The people of Sderot are faced with two choices. They can enter the safe room, sit there powerlessly and remain playthings in the hands of fate and the harsh reality. Most, however, choose to take their destiny into their own hands and shape it rather than let the enemy do it for them. They defy fear, death and despair. They choose Life. They volunteer, empower others or join demonstrations in support of the IDF. It is this reality that has turned people like Danielle into Active Zionists. She is the director of the local chapter of “Im Tirzu,” an advocacy group for Israel’s legitimacy, locally and internationally.
“One has to visit Sderot for merely one day in order to get to know its residents, to feel the warmth, inhale the scents, savor the tastes and experience the potency of enlistment towards every needed task or assignment,” Danielle told me.
Along with other members of the Sderot community, Danielle decided to pass on their message, a message that encapsulates the daily life in the town of Sderot, a concept that, for some, is hard to grasp. They do it through a project called “A Box of Crayons without the Color Red.”
A Box of Crayons without the “Color Red.” The three weeping flags are in memory of Gil-Ad Shaar, Naftali Frankel and Eyal Yifrach. The extra tear stands for the Arab boy, Mahmoud Abu Khadeir. May they all rest in Peace.
One of the veteran and very creative teachers in Sderot, Hedva Shadadi, is the initiator of this project.
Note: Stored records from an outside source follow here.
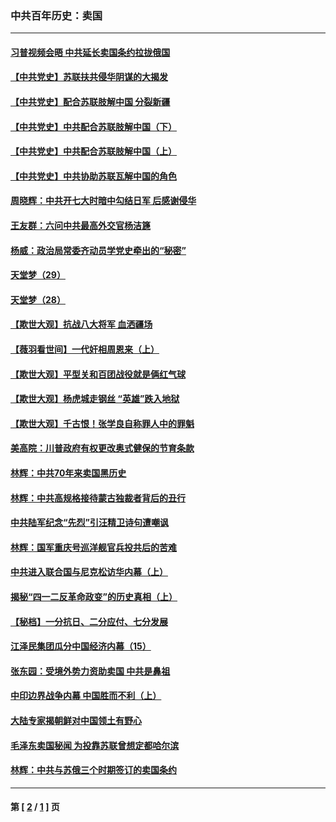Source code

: ### 中共百年历史：卖国
---
#### [习普视频会晤 中共延长卖国条约拉拢俄国](../../pages/nf1176117/n13060971.md?10140430) 
#### [【中共党史】苏联扶共侵华阴谋的大揭发](../../pages/nf1176117/n13056050.md?10140430) 
#### [【中共党史】配合苏联肢解中国 分裂新疆](../../pages/nf1176117/n13040700.md?10140430) 
#### [【中共党史】中共配合苏联肢解中国（下）](../../pages/nf1176117/n13035660.md?10140430) 
#### [【中共党史】中共配合苏联肢解中国（上）](../../pages/nf1176117/n13030262.md?10140430) 
#### [【中共党史】中共协助苏联瓦解中国的角色](../../pages/nf1176117/n13018109.md?10140430) 
#### [周晓辉：中共开七大时暗中勾结日军 后感谢侵华](../../pages/nf1176117/n12921960.md?10140430) 
#### [王友群：六问中共最高外交官杨洁篪](../../pages/nf1176117/n12836495.md?10140430) 
#### [杨威：政治局常委齐动员学党史牵出的“秘密”](../../pages/nf1176117/n12764642.md?10140430) 
#### [天堂梦（29）](../../pages/nf1176117/n12408465.md?10140430) 
#### [天堂梦（28）](../../pages/nf1176117/n12408309.md?10140430) 
#### [【欺世大观】抗战八大将军 血洒疆场](../../pages/nf1176117/n12357044.md?10140430) 
#### [【薇羽看世间】一代奸相周恩来（上）](../../pages/nf1176117/n12401109.md?10140430) 
#### [【欺世大观】平型关和百团战役就是俩红气球](../../pages/nf1176117/n12359157.md?10140430) 
#### [【欺世大观】杨虎城走钢丝 “英雄”跌入地狱](../../pages/nf1176117/n12358840.md?10140430) 
#### [【欺世大观】千古恨！张学良自称罪人中的罪魁](../../pages/nf1176117/n12358629.md?10140430) 
#### [美高院：川普政府有权更改奥式健保的节育条款](../../pages/nf1176117/n12242171.md?10140430) 
#### [林辉：中共70年来卖国黑历史](../../pages/nf1176117/n11552181.md?10140430) 
#### [林辉：中共高规格接待蒙古独裁者背后的丑行](../../pages/nf1176117/n11225005.md?10140430) 
#### [中共陆军纪念“先烈”引汪精卫诗句遭嘲讽](../../pages/nf1176117/n11153345.md?10140430) 
#### [林辉：国军重庆号巡洋舰官兵投共后的苦难](../../pages/nf1176117/n10997801.md?10140430) 
#### [中共进入联合国与尼克松访华内幕（上）](../../pages/nf1176117/n10138788.md?10140430) 
#### [揭秘“四一二反革命政变”的历史真相（上）](../../pages/nf1176117/n9996650.md?10140430) 
#### [【秘档】一分抗日、二分应付、七分发展](../../pages/nf1176117/n9331484.md?10140430) 
#### [江泽民集团瓜分中国经济内幕（15）](../../pages/nf1176117/n9268584.md?10140430) 
#### [张东园：受境外势力资助卖国 中共是鼻祖](../../pages/nf1176117/n9272480.md?10140430) 
#### [中印边界战争内幕 中国胜而不利（上）](../../pages/nf1176117/n9252458.md?10140430) 
#### [大陆专家揭朝鲜对中国领土有野心](../../pages/nf1176117/n9074056.md?10140430) 
#### [毛泽东卖国秘闻 为投靠苏联曾想定都哈尔滨](../../pages/nf1176117/n9058631.md?10140430) 
#### [林辉：中共与苏俄三个时期签订的卖国条约](../../pages/nf1176117/n9036062.md?10140430) 

---
#### 第 [ [2](./2.md?10140430) / [1](./1.md?10140430) ] 页
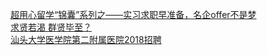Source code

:   
[超用心留学“锦囊”系列之——实习求职早准备，名企offer不是梦](http://www.dianyue.me/archives/167/l9sbsexxamhdfful/)  
[求贤若渴  群贤毕至？](http://www.dianyue.me/archives/471/huc2k2j1zo27611t/)  
[汕头大学医学院第二附属医院2018招聘](http://www.dianyue.me/archives/959/4a77na2tgv43tq50/)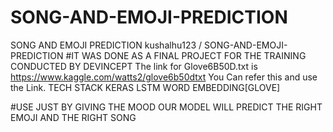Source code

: # SONG-AND-EMOJI-PREDICTION
SONG AND EMOJI PREDICTION
kushalhu123
/
SONG-AND-EMOJI-PREDICTION
#IT WAS DONE AS A FINAL PROJECT FOR THE TRAINING CONDUCTED BY DEVINCEPT
The link for Glove6B50D.txt is https://www.kaggle.com/watts2/glove6b50dtxt
You Can refer this and use the Link.
TECH STACK
KERAS
LSTM
WORD EMBEDDING[GLOVE]


#USE
JUST BY GIVING THE MOOD OUR MODEL WILL PREDICT THE RIGHT EMOJI AND THE RIGHT SONG
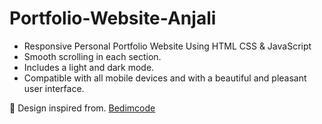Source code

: # Portfolio-Website-Anjali

- Responsive Personal Portfolio Website Using HTML CSS & JavaScript
- Smooth scrolling in each section.
- Includes a light and dark mode.
- Compatible with all mobile devices and with a beautiful and pleasant user interface.

💙 Design inspired from. [Bedimcode](https://github.com/bedimcode/responsive-portfolio-website-Alexa)
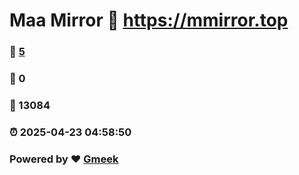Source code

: # Maa Mirror :link: https://mmirror.top 
### :page_facing_up: [5](https://mmirror.top/tag.html) 
### :speech_balloon: 0 
### :hibiscus: 13084 
### :alarm_clock: 2025-04-23 04:58:50 
### Powered by :heart: [Gmeek](https://github.com/Meekdai/Gmeek)
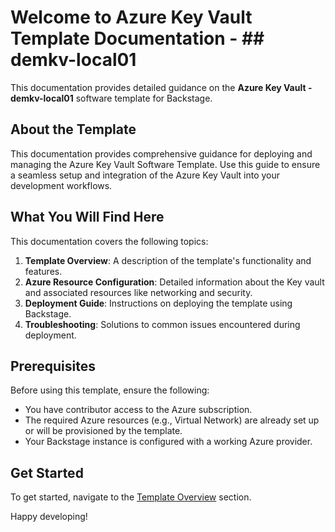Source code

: # Welcome to Azure Key Vault Template Documentation - ## demkv-local01

This documentation provides detailed guidance on the **Azure Key Vault - demkv-local01** software template for Backstage.

## About the Template

This documentation provides comprehensive guidance for deploying and managing the Azure Key Vault Software Template. Use this guide to ensure a seamless setup and integration of the Azure Key Vault into your development workflows.

## What You Will Find Here

This documentation covers the following topics:

1. **Template Overview**: A description of the template's functionality and features.
2. **Azure Resource Configuration**: Detailed information about the Key vault and associated resources like networking and security.
3. **Deployment Guide**: Instructions on deploying the template using Backstage.
4. **Troubleshooting**: Solutions to common issues encountered during deployment.

## Prerequisites

Before using this template, ensure the following:

- You have contributor access to the Azure subscription.
- The required Azure resources (e.g., Virtual Network) are already set up or will be provisioned by the template.
- Your Backstage instance is configured with a working Azure provider.

## Get Started

To get started, navigate to the [Template Overview](template-overview.md) section.

Happy developing!
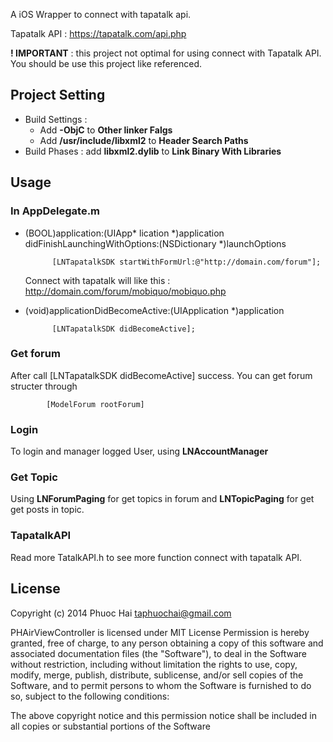 A iOS Wrapper to connect with tapatalk api.

Tapatalk API : <https://tapatalk.com/api.php>

**! IMPORTANT** : this project not optimal for using connect with Tapatalk API. You should be use this project like referenced.

## Project Setting


* Build Settings : 
	- Add **-ObjC** to **Other linker Falgs**
	- Add **/usr/include/libxml2** to **Header Search Paths**
* Build Phases : add **libxml2.dylib** to **Link Binary With Libraries**

## Usage

### In AppDelegate.m

* (BOOL)application:(UIApp* lication *)application didFinishLaunchingWithOptions:(NSDictionary *)launchOptions
           
            [LNTapatalkSDK startWithFormUrl:@"http://domain.com/forum"];
            
  Connect with tapatalk will like this : <http://domain.com/forum/mobiquo/mobiquo.php>          

* (void)applicationDidBecomeActive:(UIApplication *)application

			[LNTapatalkSDK didBecomeActive];

### Get forum

After call [LNTapatalkSDK didBecomeActive] success. You can get forum structer through 
			
			[ModelForum rootForum]
			
### Login

To login and manager logged User, using **LNAccountManager**

### Get Topic

Using **LNForumPaging** for get topics in forum and **LNTopicPaging** for get get posts in topic.

### TapatalkAPI

Read more TatalkAPI.h to see more function connect with tapatalk API.

## License

Copyright (c) 2014 Phuoc Hai <taphuochai@gmail.com>

PHAirViewController is licensed under MIT License Permission is hereby granted, free of charge, to any person obtaining a copy of this software and associated documentation files (the "Software"), to deal in the Software without restriction, including without limitation the rights to use, copy, modify, merge, publish, distribute, sublicense, and/or sell copies of the Software, and to permit persons to whom the Software is furnished to do so, subject to the following conditions:

The above copyright notice and this permission notice shall be included in all copies or substantial portions of the Software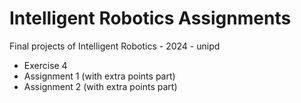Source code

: # Intelligent Robotics Assignments
Final projects of Intelligent Robotics - 2024 - unipd

* Exercise 4
* Assignment 1 (with extra points part)
* Assignment 2 (with extra points part)
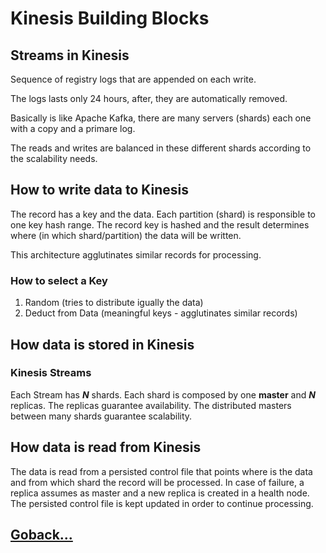 # Kinesis Building Blocks

## Streams in Kinesis

Sequence of registry logs that are appended on each write.

The logs lasts only 24 hours, after, they are automatically removed.

Basically is like Apache Kafka, there are many servers (shards) each one with a copy and a primare log.

The reads and writes are balanced in these different shards according to the scalability needs.

## How to write data to Kinesis

The record has a key and the data. Each partition (shard) is responsible to one key hash range. The record key is hashed and the result determines where (in which shard/partition) the data will be written.

This architecture agglutinates similar records for processing.

### How to select a Key

1. Random (tries to distribute igually the data)
2. Deduct from Data (meaningful keys - agglutinates similar records)

## How data is stored in Kinesis

### Kinesis Streams

Each Stream has _**N**_ shards. Each shard is composed by one **master** and _**N**_ replicas. The replicas guarantee availability. The distributed masters between many shards guarantee scalability.

## How data is read from Kinesis

The data is read from a persisted control file that points where is the data and from which shard the record will be processed. In case of failure, a replica assumes as master and a new replica is created in a health node. The persisted control file is kept updated in order to continue processing. 

## [Goback...](./index.md)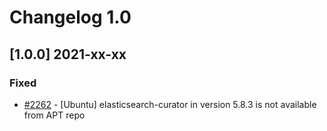 # Changelog 1.0

## [1.0.0] 2021-xx-xx

### Fixed

- [#2262](https://github.com/hitachienergy/epiphany/issues/2262) - [Ubuntu] elasticsearch-curator in version 5.8.3 is not available from APT repo
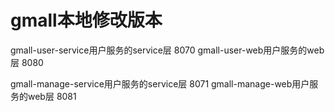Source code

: # gmall本地修改版本

gmall-user-service用户服务的service层 8070
gmall-user-web用户服务的web层 8080

gmall-manage-service用户服务的service层 8071
gmall-manage-web用户服务的web层 8081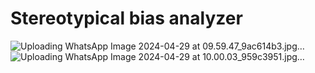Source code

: # Stereotypical bias analyzer
![Uploading WhatsApp Image 2024-04-29 at 09.59.47_9ac614b3.jpg…]()
![Uploading WhatsApp Image 2024-04-29 at 10.00.03_959c3951.jpg…]()
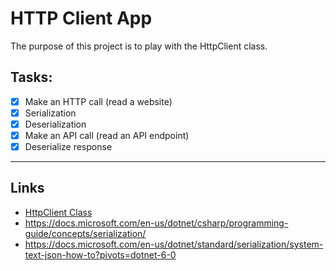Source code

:# HTTP Client App
The purpose of this project is to play with the HttpClient class.

## Tasks:
- [x] Make an HTTP call (read a website)
- [x] Serialization 
- [x] Deserialization
- [x] Make an API call (read an API endpoint)
- [x] Deserialize response

---
## Links
- [HttpClient Class](https://docs.microsoft.com/en-us/dotnet/api/system.net.http.httpclient?view=net-6.0)
- https://docs.microsoft.com/en-us/dotnet/csharp/programming-guide/concepts/serialization/
- https://docs.microsoft.com/en-us/dotnet/standard/serialization/system-text-json-how-to?pivots=dotnet-6-0


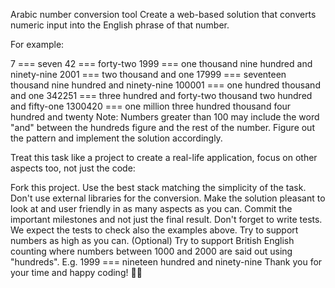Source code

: Arabic number conversion tool
Create a web-based solution that converts numeric input into the English phrase of that number.

For example:

7 === seven
42 === forty-two
1999 === one thousand nine hundred and ninety-nine
2001 === two thousand and one
17999 === seventeen thousand nine hundred and ninety-nine
100001 === one hundred thousand and one
342251 === three hundred and forty-two thousand two hundred and fifty-one
1300420 === one million three hundred thousand four hundred and twenty
Note: Numbers greater than 100 may include the word "and" between the hundreds figure and the rest of the number. Figure out the pattern and implement the solution accordingly.

Treat this task like a project to create a real-life application, focus on other aspects too, not just the code:

Fork this project.
Use the best stack matching the simplicity of the task.
Don't use external libraries for the conversion.
Make the solution pleasant to look at and user friendly in as many aspects as you can.
Commit the important milestones and not just the final result.
Don't forget to write tests. We expect the tests to check also the examples above.
Try to support numbers as high as you can.
(Optional) Try to support British English counting where numbers between 1000 and 2000 are said out using "hundreds". E.g. 1999 === nineteen hundred and ninety-nine
Thank you for your time and happy coding! 🧑‍💻
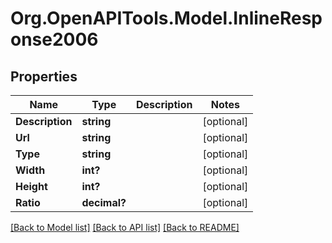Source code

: # Org.OpenAPITools.Model.InlineResponse2006

## Properties

Name | Type | Description | Notes
------------ | ------------- | ------------- | -------------
**Description** | **string** |  | [optional] 
**Url** | **string** |  | [optional] 
**Type** | **string** |  | [optional] 
**Width** | **int?** |  | [optional] 
**Height** | **int?** |  | [optional] 
**Ratio** | **decimal?** |  | [optional] 

[[Back to Model list]](../README.md#documentation-for-models) [[Back to API list]](../README.md#documentation-for-api-endpoints) [[Back to README]](../README.md)

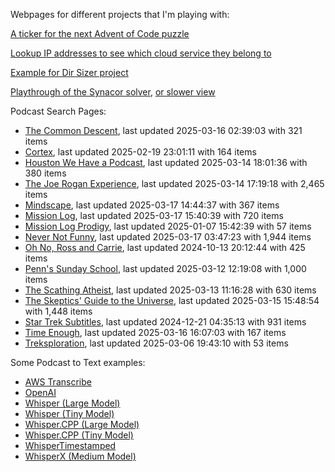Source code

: Webpages for different projects that I'm playing with:

[A ticker for the next Advent of Code puzzle](https://seligman.github.io/aoc_ticker.html)

[Lookup IP addresses to see which cloud service they belong to](https://seligman.github.io/cloud-ips/index.html)

[Example for Dir Sizer project](https://seligman.github.io/dir_sizer/cost_example.html)

[Playthrough of the Synacor solver](https://seligman.github.io/synacor/run_script_speed.html), [or slower view](https://seligman.github.io/synacor/run_script.html)

Podcast Search Pages:
<!-- Podcasts Start -->
* [The Common Descent](https://seligman.github.io/podcasts/common_descent/common_descent.html), last updated 2025-03-16 02:39:03 with 321 items
* [Cortex](https://seligman.github.io/podcasts/cortex_pod/cortex_pod.html), last updated 2025-02-19 23:01:11 with 164 items
* [Houston We Have a Podcast](https://seligman.github.io/podcasts/houston_we_have_a_podcast/houston_we_have_a_podcast.html), last updated 2025-03-14 18:01:36 with 380 items
* [The Joe Rogan Experience](https://seligman.github.io/podcasts/jre/jre.html), last updated 2025-03-14 17:19:18 with 2,465 items
* [Mindscape](https://seligman.github.io/podcasts/mindscape/mindscape.html), last updated 2025-03-17 14:44:37 with 367 items
* [Mission Log](https://seligman.github.io/podcasts/mission_log/mission_log.html), last updated 2025-03-17 15:40:39 with 720 items
* [Mission Log Prodigy](https://seligman.github.io/podcasts/ml_prodigy/ml_prodigy.html), last updated 2025-01-07 15:42:39 with 57 items
* [Never Not Funny](https://seligman.github.io/podcasts/nevernotfunny/nevernotfunny.html), last updated 2025-03-17 03:47:23 with 1,944 items
* [Oh No, Ross and Carrie](https://seligman.github.io/podcasts/oh_no/oh_no.html), last updated 2024-10-13 20:12:44 with 425 items
* [Penn's Sunday School](https://seligman.github.io/podcasts/penn_sunday_school/penn_sunday_school.html), last updated 2025-03-12 12:19:08 with 1,000 items
* [The Scathing Atheist](https://seligman.github.io/podcasts/scathing/scathing.html), last updated 2025-03-13 11:16:28 with 630 items
* [The Skeptics' Guide to the Universe](https://seligman.github.io/podcasts/sgu/sgu.html), last updated 2025-03-15 15:48:54 with 1,448 items
* [Star Trek Subtitles](https://seligman.github.io/star_trek_subtitles/star_trek_subtitles.html), last updated 2024-12-21 04:35:13 with 931 items
* [Time Enough](https://seligman.github.io/podcasts/time_enough/time_enough.html), last updated 2025-03-16 16:07:03 with 167 items
* [Treksploration](https://seligman.github.io/podcasts/treksploration/treksploration.html), last updated 2025-03-06 19:43:10 with 53 items
<!-- Podcasts End -->

Some Podcast to Text examples:
* [AWS Transcribe](https://seligman.github.io/podcast_to_text/Example-Results-AWS-Transcribe.html)
* [OpenAI](https://seligman.github.io/podcast_to_text/Example-Results-OpenAI.html)
* [Whisper (Large Model)](https://seligman.github.io/podcast_to_text/Example-Results-Whisper-Large.html)
* [Whisper (Tiny Model)](https://seligman.github.io/podcast_to_text/Example-Results-Whisper-Tiny.html)
* [Whisper.CPP (Large Model)](https://seligman.github.io/podcast_to_text/Example-Results-Whisper_CPP-Large.html)
* [Whisper.CPP (Tiny Model)](https://seligman.github.io/podcast_to_text/Example-Results-Whisper_CPP-Tiny.html)
* [WhisperTimestamped](https://seligman.github.io/podcast_to_text/Example-Results-WhisperTimestamped-Medium.html)
* [WhisperX (Medium Model)](https://seligman.github.io/podcast_to_text/Example-Results-WhisperX-Medium.html)

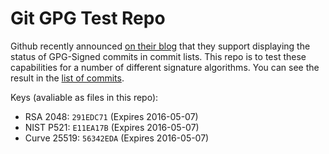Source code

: # Git GPG Test Repo

Github recently announced [on their blog](https://github.com/blog/2144-gpg-signature-verification)
that they support displaying the status of GPG-Signed commits in commit lists.
This repo is to test these capabilities for a number of different signature
algorithms. You can see the result in the
[list of commits](https://github.com/samlanning/github-sig-test/commits/master).

Keys (avaliable as files in this repo):

* RSA 2048: `291EDC71` (Expires 2016-05-07)
* NIST P521: `E11EA17B` (Expires 2016-05-07)
* Curve 25519: `56342EDA` (Expires 2016-05-07)
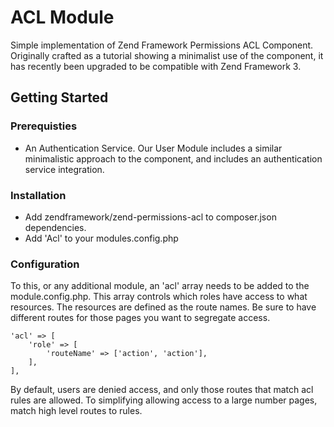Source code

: # ACL Module
Simple implementation of Zend Framework Permissions ACL Component.  Originally crafted as a tutorial showing a minimalist use of the component, it has recently been upgraded to be compatible with Zend Framework 3.  

## Getting Started

### Prerequisties

- An Authentication Service. Our User Module includes a similar minimalistic approach to the component, and includes an authentication service integration.

### Installation

- Add zendframework/zend-permissions-acl to composer.json dependencies.
- Add 'Acl' to your modules.config.php

### Configuration

To this, or any additional module, an 'acl' array needs to be added to the module.config.php.  This array controls which roles have access to what resources.  The resources are defined as the route names.  Be sure to have different routes for those pages you want to segregate access.

	'acl' => [
		'role' => [
			'routeName' => ['action', 'action'],
		],
	],
	
By default, users are denied access, and only those routes that match acl rules are allowed.  To simplifying allowing access to a large number pages, match high level routes to rules.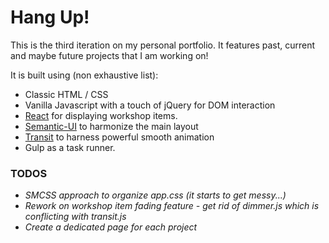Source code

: # Hang Up!

This is the third iteration on my personal portfolio. It features past, current and maybe future projects that I am working on!

It is built using (non exhaustive list):
* Classic HTML / CSS
* Vanilla Javascript with a touch of jQuery for DOM interaction
* [React] for displaying workshop items.
* [Semantic-UI] to harmonize the main layout
* [Transit] to harness powerful smooth animation
* Gulp as a task runner.

### TODOS
* *SMCSS approach to organize app.css (it starts to get messy...)*
* *Rework on workshop item fading feature - get rid of dimmer.js which is conflicting with transit.js*
* *Create a dedicated page for each project*


[React]:https://facebook.github.io/react/
[Semantic-UI]:http://semantic-ui.com
[Transit]:http://ricostacruz.com/jquery.transit/
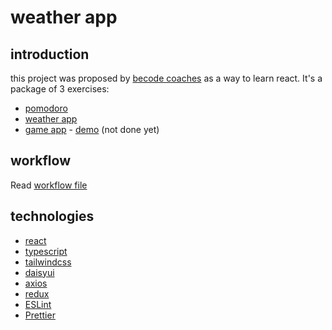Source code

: # weather app

## introduction

this project was proposed by [becode coaches](https://becode.org) as a way to learn react.
It's a package of 3 exercises:
* [pomodoro](https://github.com/TanguyC0/pomodoro)
* [weather app](https://github.com/TanguyC0/weather-app)
* [game app](https://github.com/TanguyC0/hamilton-7-react-project-TanguyC0) - [demo](https://gamesite-t.netlify.app)  (not done yet)

## workflow

Read [workflow file](./workflow.md)

## technologies

* [react](https://reactjs.org/)
* [typescript](https://www.typescriptlang.org/)
* [tailwindcss](https://tailwindcss.com/)
* [daisyui](https://daisyui.com/)
* [axios](https://axios-http.com/docs/intro)
* [redux](https://redux.js.org/)
* [ESLint](https://eslint.org/)
* [Prettier](https://prettier.io/)
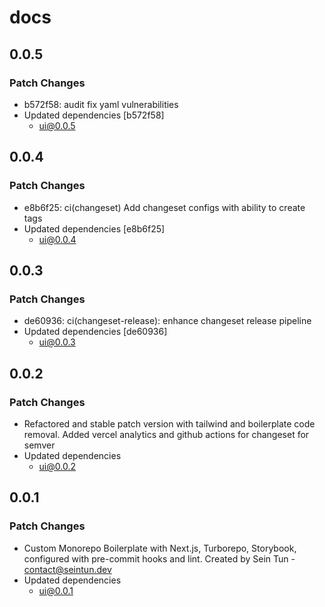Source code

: # docs

## 0.0.5

### Patch Changes

- b572f58: audit fix yaml vulnerabilities
- Updated dependencies [b572f58]
  - ui@0.0.5

## 0.0.4

### Patch Changes

- e8b6f25: ci(changeset) Add changeset configs with ability to create tags
- Updated dependencies [e8b6f25]
  - ui@0.0.4

## 0.0.3

### Patch Changes

- de60936: ci(changeset-release): enhance changeset release pipeline
- Updated dependencies [de60936]
  - ui@0.0.3

## 0.0.2

### Patch Changes

- Refactored and stable patch version with tailwind and boilerplate code removal. Added vercel analytics and github actions for changeset for semver
- Updated dependencies
  - ui@0.0.2

## 0.0.1

### Patch Changes

- Custom Monorepo Boilerplate with Next.js, Turborepo, Storybook, configured with pre-commit hooks and lint. Created by Sein Tun - contact@seintun.dev
- Updated dependencies
  - ui@0.0.1
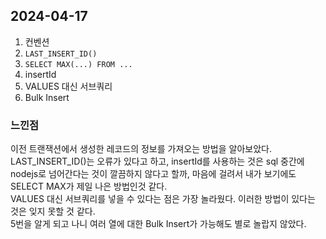 ## 2024-04-17
1. 컨벤션
2. `LAST_INSERT_ID()`
3. `SELECT MAX(...) FROM ...`
4. insertId
5. VALUES 대신 서브쿼리
6. Bulk Insert

### 느낀점
이전 트랜잭션에서 생성한 레코드의 정보를 가져오는 방법을 알아보았다. LAST_INSERT_ID()는 오류가 있다고 하고, insertId를 사용하는 것은 sql 중간에 nodejs로 넘어간다는 것이 깔끔하지 않다고 할까, 마음에 걸려서 내가 보기에도 SELECT MAX가 제일 나은 방법인것 같다.  
VALUES 대신 서브쿼리를 넣을 수 있다는 점은 가장 놀라웠다. 이러한 방법이 있다는 것은 잊지 못할 것 같다.  
5번을 알게 되고 나니 여러 열에 대한 Bulk Insert가 가능해도 별로 놀랍지 않았다.  
  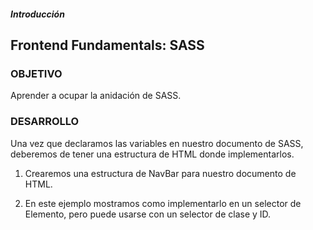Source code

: ##### Introducción
## Frontend Fundamentals: SASS

### OBJETIVO

Aprender a ocupar la anidación de SASS.

### DESARROLLO

Una vez que declaramos las variables en nuestro documento de SASS, deberemos de tener una estructura de HTML donde implementarlos.

1. Crearemos una estructura de NavBar para nuestro documento de HTML.

2. En este ejemplo mostramos como implementarlo en un selector de Elemento, pero puede usarse con un selector de clase y ID.
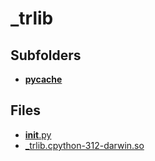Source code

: # _trlib

## Subfolders

- [__pycache__](__pycache__)

## Files

- [__init__.py](__init__.py)
- [_trlib.cpython-312-darwin.so](_trlib.cpython-312-darwin.so)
As one in whose ears the words “Color Red” continue to echo and one who is haunted by the fearful faces of her students, Hedva decided to give expression to other uses and meanings of the color red. ” Red is the color conveying the joys of Life,” Hedva wrote to me. “We have removed the red crayon from the box. Right now, for many of us, this color is associated with war, pain and suffering. We will bring it back into the box when it returns to symbolize, Love, the color of Roses and Hope.”
Until such time, the people of Sderot will continue to enter the safe room at the sound of “Color Red.” During the rest of the time, the courageous residents of Sderot will simply go on about their daily routine, continue to work for their community, strengthen the hands of the soldiers, organize mass prayers, hug each other and remain a source of inspiration to many of us in the rest of Israel.